In truth Woody’s performance is a tour de force. There are some sticky moments but also some wonderful humour when he meets Owen Wilson and debates if Woody is his best friend, his second best friend or some other category of chum.

It rambles and it’s a little stagey at the end, involving as it does a trip to see Harry Potter with a disabled child in tow but overall it was a good 90 minutes and, as an exercise in film making, quite something.

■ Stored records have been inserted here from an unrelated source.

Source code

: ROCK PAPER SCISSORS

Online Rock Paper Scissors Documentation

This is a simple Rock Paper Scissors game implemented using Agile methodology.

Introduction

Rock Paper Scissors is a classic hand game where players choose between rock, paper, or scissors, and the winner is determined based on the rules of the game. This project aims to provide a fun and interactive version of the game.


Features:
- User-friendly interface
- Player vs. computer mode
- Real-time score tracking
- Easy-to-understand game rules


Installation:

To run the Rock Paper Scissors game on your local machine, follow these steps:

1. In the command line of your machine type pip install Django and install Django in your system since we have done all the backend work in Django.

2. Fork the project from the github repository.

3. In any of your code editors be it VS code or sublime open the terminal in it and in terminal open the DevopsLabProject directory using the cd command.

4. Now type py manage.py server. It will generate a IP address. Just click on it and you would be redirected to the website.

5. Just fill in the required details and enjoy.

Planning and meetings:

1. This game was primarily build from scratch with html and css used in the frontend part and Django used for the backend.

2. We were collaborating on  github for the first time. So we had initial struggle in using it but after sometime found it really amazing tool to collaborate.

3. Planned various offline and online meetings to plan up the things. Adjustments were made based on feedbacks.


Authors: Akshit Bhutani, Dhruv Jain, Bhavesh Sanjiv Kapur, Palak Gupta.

So even if I rather regretted the indulgence I admire Harleson’s indulgence. It’s not exactly history making – let’s face it, we all prefer slick cinematography and plausible acting – but a worthy 3 stars.

About TanGental

My name is Geoff Le Pard. Once I was a lawyer; now I am a writer. I've published four books - Dead Flies and Sherry Trifle, My Father and Other Liars, Salisbury Square and Buster & Moo. In addition I have published three anthologies of short stories and a memoir of my mother. More will appear soon. I will try and continue to blog regularly at geofflepard.com about whatever takes my fancy. I hope it does yours too. These are my thoughts and no one else is to blame. If you want to nab anything I post, please acknowledge where it came from.
This entry was posted in Film, London, miscellany, review and tagged , , , . Bookmark the permalink.

17 Responses to Lost in London #filmreview

  1. Ritu says:

    Not even heard of this film!!! Thanks for the heads up His Geoffleship 😊

    Liked by 1 person

  2. gordon759 says:

    But what about the ice cream?

    Liked by 1 person

  3. willowdot21 says:

    Hummmm! Did you stir your ice cream until it was soft and yummy. 🤗💖

    Liked by 1 person

  4. For three quid I would have expected chocolate ice cream at the very least!
    Sounds like a good film although perhaps they could have gone into how it was made AFTER rather than before 🙂

    Liked by 1 person

  5. Well jeepers being at the cutting edge of cinema history you must expect to pay three squid for a lick of icecream. I wonder if this movie will go down in history like the overindulgent Orson Welles Rosebud thing has. One imagines Woody’s has more humour in it. This is another movie I haven’t heard of Geoff, I need to up my game, if not for you too many movies would be slipping by me without so much as a cursory nod from my vague memory……. I might have to start reading newspapers again ….

    Liked by 1 person

  6. Annecdotist says:

    I think I read about this elsewhere (!) – sounds like the idea of it is more fun than the actuality. Raw cinema indeed.

    Liked by 1 person

  7. Charli Mills says:

    I like the idea that an actor is able to do something experimental. Good for Woody! I see Willie Nelson is involved, too.